Exact repetition, please: start with the line where "## Mappings" appears and stop after the final line of the records.
-----
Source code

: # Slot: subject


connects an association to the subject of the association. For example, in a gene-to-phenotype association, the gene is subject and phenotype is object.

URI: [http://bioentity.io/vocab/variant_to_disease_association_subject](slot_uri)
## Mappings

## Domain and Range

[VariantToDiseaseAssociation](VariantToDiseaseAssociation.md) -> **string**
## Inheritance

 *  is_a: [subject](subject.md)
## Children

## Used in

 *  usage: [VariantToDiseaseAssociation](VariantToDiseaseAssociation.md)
-----
▶ Written answer:
## Mappings

## Domain and Range

[VariantToDiseaseAssociation](VariantToDiseaseAssociation.md) -> **string**
## Inheritance

 *  is_a: [subject](subject.md)
## Children

## Used in

 *  usage: [VariantToDiseaseAssociation](VariantToDiseaseAssociation.md)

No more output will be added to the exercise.